── Data supplied ──

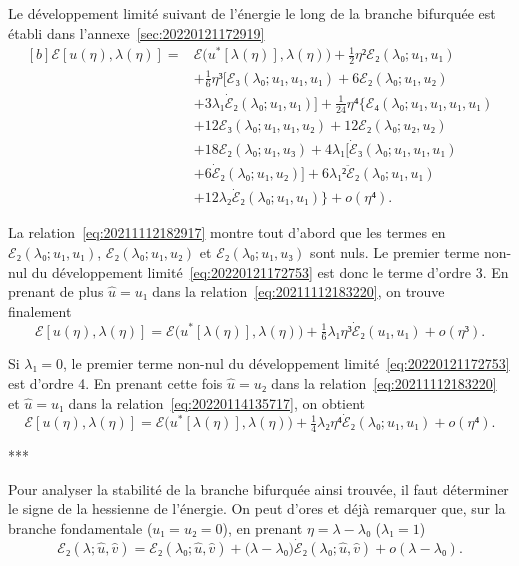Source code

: \documentclass[12pt, final]{amsart}
\begin{document}
Le développement limité suivant de l'énergie le long de la branche bifurquée
est établi dans l'annexe~\ref{sec:20220121172919}
\begin{equation}
  \label{eq:20220121172753}
  \begin{aligned}[b]
    ℰ[u(η), λ(η)]={}&ℰ\bigl(u^*[λ(η)], λ(η)\bigr)
    +\tfrac12η²ℰ₂(λ₀; u₁, u₁)\\
    &+\tfrac16η³\bigl[ℰ₃(λ₀;u₁, u₁, u₁)+6ℰ₂(λ₀; u₁, u₂)\\
    &+3λ₁\dot{ℰ}₂(λ₀; u₁, u₁)\bigr]+\tfrac1{24}η⁴\bigl\{ℰ₄(λ₀;u₁, u₁, u₁, u₁)\\
    &+12ℰ₃(λ₀; u₁, u₁, u₂)+12ℰ₂(λ₀; u₂, u₂)\\
    &+18ℰ₂(λ₀; u₁, u₃)+4λ₁\bigl[\dot{ℰ}₃(λ₀; u₁, u₁, u₁)\\
    &+6\dot{ℰ}₂(λ₀; u₁, u₂)\bigr]+6λ₁²\ddot{ℰ}₂(λ₀; u₁, u₁)\\
    &+12λ₂\dot{ℰ}₂(λ₀; u₁, u₁)\bigr\}+o(η⁴).
  \end{aligned}
\end{equation}

La relation~\eqref{eq:20211112182917} montre tout d'abord que les termes en
\(ℰ₂(λ₀; u₁, u₁)\), \(ℰ₂(λ₀; u₁, u₂)\) et \(ℰ₂(λ₀; u₁, u₃)\) sont nuls. Le
premier terme non-nul du développement limité~\eqref{eq:20220121172753} est
donc le terme d'ordre 3. En prenant de plus \(\hat{u}=u₁\) dans la
relation~\eqref{eq:20211112183220}, on trouve finalement
\begin{equation}
  ℰ[u(η), λ(η)]=ℰ\bigl(u^*[λ(η)], λ(η)\bigr)+\tfrac16λ₁η³\dot{ℰ}₂(u₁, u₁)+o(η³).
\end{equation}

Si \(λ₁=0\), le premier terme non-nul du développement
limité~\eqref{eq:20220121172753} est d'ordre 4. En prenant cette fois
\(\hat{u}=u₂\) dans la relation~\eqref{eq:20211112183220} et \(\hat{u}=u₁\)
dans la relation~\eqref{eq:20220114135717}, on obtient
\begin{equation}
  ℰ[u(η), λ(η)]=ℰ\bigl(u^*[λ(η)], λ(η)\bigr)+\tfrac1{4}λ₂η⁴\dot{ℰ}₂(λ₀; u₁, u₁)+o(η⁴).
\end{equation}

\begin{center}
  ***
\end{center}

Pour analyser la stabilité de la branche bifurquée ainsi trouvée, il faut
déterminer le signe de la hessienne de l'énergie. On peut d'ores et déjà
remarquer que, sur la branche fondamentale (\(u₁=u₂=0\)), en prenant \(η=λ-λ₀\)
(\(λ₁=1\))
\begin{equation}
  ℰ₂(λ; \hat{u}, \hat{v})
  =ℰ₂(λ₀; \hat{u}, \hat{v})+\bigl(λ-λ₀\bigr)\dot{ℰ}₂(λ₀; \hat{u}, \hat{v})+o(λ-λ₀).
\end{equation}
\end{document}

───

Exercise - Verbatim repeat, images removed: give each entry again exactly as it reads.

Your solution -
Source code

: \documentclass[12pt, final]{amsart}
\begin{document}
Le développement limité suivant de l'énergie le long de la branche bifurquée
est établi dans l'annexe~\ref{sec:20220121172919}
\begin{equation}
  \label{eq:20220121172753}
  \begin{aligned}[b]
    ℰ[u(η), λ(η)]={}&ℰ\bigl(u^*[λ(η)], λ(η)\bigr)
    +\tfrac12η²ℰ₂(λ₀; u₁, u₁)\\
    &+\tfrac16η³\bigl[ℰ₃(λ₀;u₁, u₁, u₁)+6ℰ₂(λ₀; u₁, u₂)\\
    &+3λ₁\dot{ℰ}₂(λ₀; u₁, u₁)\bigr]+\tfrac1{24}η⁴\bigl\{ℰ₄(λ₀;u₁, u₁, u₁, u₁)\\
    &+12ℰ₃(λ₀; u₁, u₁, u₂)+12ℰ₂(λ₀; u₂, u₂)\\
    &+18ℰ₂(λ₀; u₁, u₃)+4λ₁\bigl[\dot{ℰ}₃(λ₀; u₁, u₁, u₁)\\
    &+6\dot{ℰ}₂(λ₀; u₁, u₂)\bigr]+6λ₁²\ddot{ℰ}₂(λ₀; u₁, u₁)\\
    &+12λ₂\dot{ℰ}₂(λ₀; u₁, u₁)\bigr\}+o(η⁴).
  \end{aligned}
\end{equation}

La relation~\eqref{eq:20211112182917} montre tout d'abord que les termes en
\(ℰ₂(λ₀; u₁, u₁)\), \(ℰ₂(λ₀; u₁, u₂)\) et \(ℰ₂(λ₀; u₁, u₃)\) sont nuls. Le
premier terme non-nul du développement limité~\eqref{eq:20220121172753} est
donc le terme d'ordre 3. En prenant de plus \(\hat{u}=u₁\) dans la
relation~\eqref{eq:20211112183220}, on trouve finalement
\begin{equation}
  ℰ[u(η), λ(η)]=ℰ\bigl(u^*[λ(η)], λ(η)\bigr)+\tfrac16λ₁η³\dot{ℰ}₂(u₁, u₁)+o(η³).
\end{equation}

Si \(λ₁=0\), le premier terme non-nul du développement
limité~\eqref{eq:20220121172753} est d'ordre 4. En prenant cette fois
\(\hat{u}=u₂\) dans la relation~\eqref{eq:20211112183220} et \(\hat{u}=u₁\)
dans la relation~\eqref{eq:20220114135717}, on obtient
\begin{equation}
  ℰ[u(η), λ(η)]=ℰ\bigl(u^*[λ(η)], λ(η)\bigr)+\tfrac1{4}λ₂η⁴\dot{ℰ}₂(λ₀; u₁, u₁)+o(η⁴).
\end{equation}

\begin{center}
  ***
\end{center}

Pour analyser la stabilité de la branche bifurquée ainsi trouvée, il faut
déterminer le signe de la hessienne de l'énergie. On peut d'ores et déjà
remarquer que, sur la branche fondamentale (\(u₁=u₂=0\)), en prenant \(η=λ-λ₀\)
(\(λ₁=1\))
\begin{equation}
  ℰ₂(λ; \hat{u}, \hat{v})
  =ℰ₂(λ₀; \hat{u}, \hat{v})+\bigl(λ-λ₀\bigr)\dot{ℰ}₂(λ₀; \hat{u}, \hat{v})+o(λ-λ₀).
\end{equation}
\end{document}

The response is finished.